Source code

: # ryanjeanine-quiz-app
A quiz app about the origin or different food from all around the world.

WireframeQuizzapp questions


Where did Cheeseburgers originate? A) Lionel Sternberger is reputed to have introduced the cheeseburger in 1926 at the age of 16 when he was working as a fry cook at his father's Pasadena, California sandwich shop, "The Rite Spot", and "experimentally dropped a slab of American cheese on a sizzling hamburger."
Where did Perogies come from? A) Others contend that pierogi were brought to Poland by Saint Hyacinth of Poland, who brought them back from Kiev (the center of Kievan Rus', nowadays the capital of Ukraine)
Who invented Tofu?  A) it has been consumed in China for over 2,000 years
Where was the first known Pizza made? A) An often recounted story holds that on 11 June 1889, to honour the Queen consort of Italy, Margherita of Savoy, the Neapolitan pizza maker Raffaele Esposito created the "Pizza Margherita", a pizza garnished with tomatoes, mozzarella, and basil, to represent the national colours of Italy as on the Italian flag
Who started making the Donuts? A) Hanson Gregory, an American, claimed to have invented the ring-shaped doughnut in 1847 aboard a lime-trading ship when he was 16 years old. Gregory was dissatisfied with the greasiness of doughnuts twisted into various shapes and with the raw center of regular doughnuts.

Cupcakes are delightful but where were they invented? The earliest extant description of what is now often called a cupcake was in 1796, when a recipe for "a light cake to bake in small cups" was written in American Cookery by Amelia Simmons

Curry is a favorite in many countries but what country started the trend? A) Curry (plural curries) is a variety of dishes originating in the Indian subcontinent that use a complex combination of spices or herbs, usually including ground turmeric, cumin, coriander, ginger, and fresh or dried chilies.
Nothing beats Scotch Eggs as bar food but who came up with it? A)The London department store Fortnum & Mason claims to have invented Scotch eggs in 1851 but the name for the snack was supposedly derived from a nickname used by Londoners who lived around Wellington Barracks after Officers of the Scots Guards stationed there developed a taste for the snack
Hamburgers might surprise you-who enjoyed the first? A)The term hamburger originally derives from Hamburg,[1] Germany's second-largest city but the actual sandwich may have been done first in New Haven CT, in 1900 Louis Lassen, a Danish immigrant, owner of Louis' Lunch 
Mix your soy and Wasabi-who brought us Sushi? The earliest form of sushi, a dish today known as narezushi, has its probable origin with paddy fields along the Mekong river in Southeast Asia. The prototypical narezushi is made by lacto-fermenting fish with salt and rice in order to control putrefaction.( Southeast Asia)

◆ ◆ ◆ ◆ ◆ ◆ ◆

Activity
In the listing above, find the line containing "Cupcakes are delightful" and the line containing "Hamburgers might surprise", then quote both, plus every line between them, exactly as written.

Task solution
Cupcakes are delightful but where were they invented? The earliest extant description of what is now often called a cupcake was in 1796, when a recipe for "a light cake to bake in small cups" was written in American Cookery by Amelia Simmons

Curry is a favorite in many countries but what country started the trend? A) Curry (plural curries) is a variety of dishes originating in the Indian subcontinent that use a complex combination of spices or herbs, usually including ground turmeric, cumin, coriander, ginger, and fresh or dried chilies.
Nothing beats Scotch Eggs as bar food but who came up with it? A)The London department store Fortnum & Mason claims to have invented Scotch eggs in 1851 but the name for the snack was supposedly derived from a nickname used by Londoners who lived around Wellington Barracks after Officers of the Scots Guards stationed there developed a taste for the snack
Hamburgers might surprise you-who enjoyed the first? A)The term hamburger originally derives from Hamburg,[1] Germany's second-largest city but the actual sandwich may have been done first in New Haven CT, in 1900 Louis Lassen, a Danish immigrant, owner of Louis' Lunch 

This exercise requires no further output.